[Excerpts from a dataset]
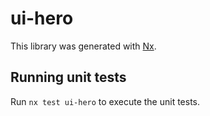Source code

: # ui-hero

This library was generated with [Nx](https://nx.dev).

## Running unit tests

Run `nx test ui-hero` to execute the unit tests.
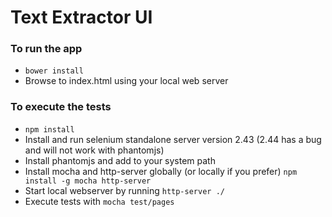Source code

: Text Extractor UI
=================

### To run the app ###

* `bower install`
* Browse to index.html using your local web server

### To execute the tests ###

* `npm install`
* Install and run selenium standalone server version 2.43 (2.44 has a bug and will not work with phantomjs)
* Install phantomjs and add to your system path
* Install mocha and http-server globally (or locally if you prefer) `npm install -g mocha http-server`
* Start local webserver by running `http-server ./`
* Execute tests with `mocha test/pages`
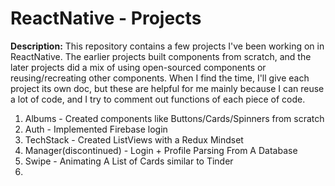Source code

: # ReactNative - Projects
__Description:__ This repository contains a few projects I've been working on in ReactNative. The earlier projects built components from scratch, and the later projects did a mix of using open-sourced components or reusing/recreating other components. When I find the time, I'll give each project its own doc, but these are helpful for me mainly because I can reuse a lot of code, and I try to comment out functions of each piece of code.

1. Albums - Created components like Buttons/Cards/Spinners from scratch
2. Auth - Implemented Firebase login
3. TechStack - Created ListViews with a Redux Mindset
4. Manager(discontinued) - Login + Profile Parsing From A Database
5. Swipe - Animating A List of Cards similar to Tinder
6.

## WHAT TO DO
Show each line in the entries that holds the string "server".

## RESPONSE AREA
* Browse to index.html using your local web server
* Install and run selenium standalone server version 2.43 (2.44 has a bug and will not work with phantomjs)
* Install mocha and http-server globally (or locally if you prefer) `npm install -g mocha http-server`
* Start local webserver by running `http-server ./`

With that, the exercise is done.